● **How to complete this task**
Reproduce the data below word for word, setting aside any picture it holds.

*** Opening of Extracted records ***

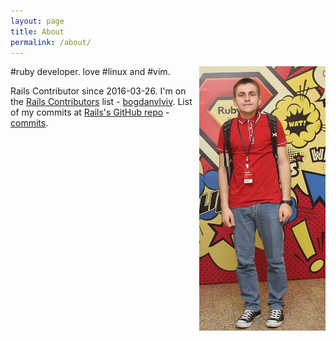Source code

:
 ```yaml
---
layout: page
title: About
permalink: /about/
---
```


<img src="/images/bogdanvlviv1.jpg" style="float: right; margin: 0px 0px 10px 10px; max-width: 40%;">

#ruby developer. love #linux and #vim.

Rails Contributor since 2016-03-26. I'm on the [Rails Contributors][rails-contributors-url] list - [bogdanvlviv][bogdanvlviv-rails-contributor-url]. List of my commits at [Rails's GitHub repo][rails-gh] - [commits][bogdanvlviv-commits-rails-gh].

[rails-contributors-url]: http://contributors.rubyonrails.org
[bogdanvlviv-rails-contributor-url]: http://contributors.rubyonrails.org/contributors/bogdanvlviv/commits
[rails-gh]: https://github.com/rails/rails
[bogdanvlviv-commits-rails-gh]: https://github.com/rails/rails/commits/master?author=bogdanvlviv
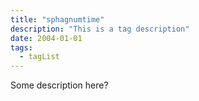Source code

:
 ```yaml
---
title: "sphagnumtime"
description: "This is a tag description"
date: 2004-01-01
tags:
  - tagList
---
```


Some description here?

*** Close of Extracted records ***

● **Answer space**
Source code

:
 ```yaml
---
layout: page
title: About
permalink: /about/
---
```


<img src="/images/bogdanvlviv1.jpg" style="float: right; margin: 0px 0px 10px 10px; max-width: 40%;">

#ruby developer. love #linux and #vim.

Rails Contributor since 2016-03-26. I'm on the [Rails Contributors][rails-contributors-url] list - [bogdanvlviv][bogdanvlviv-rails-contributor-url]. List of my commits at [Rails's GitHub repo][rails-gh] - [commits][bogdanvlviv-commits-rails-gh].

[rails-contributors-url]: http://contributors.rubyonrails.org
[bogdanvlviv-rails-contributor-url]: http://contributors.rubyonrails.org/contributors/bogdanvlviv/commits
[rails-gh]: https://github.com/rails/rails
[bogdanvlviv-commits-rails-gh]: https://github.com/rails/rails/commits/master?author=bogdanvlviv
Source code

:
 ```yaml
---
title: "sphagnumtime"
description: "This is a tag description"
date: 2004-01-01
tags:
  - tagList
---
```


Some description here?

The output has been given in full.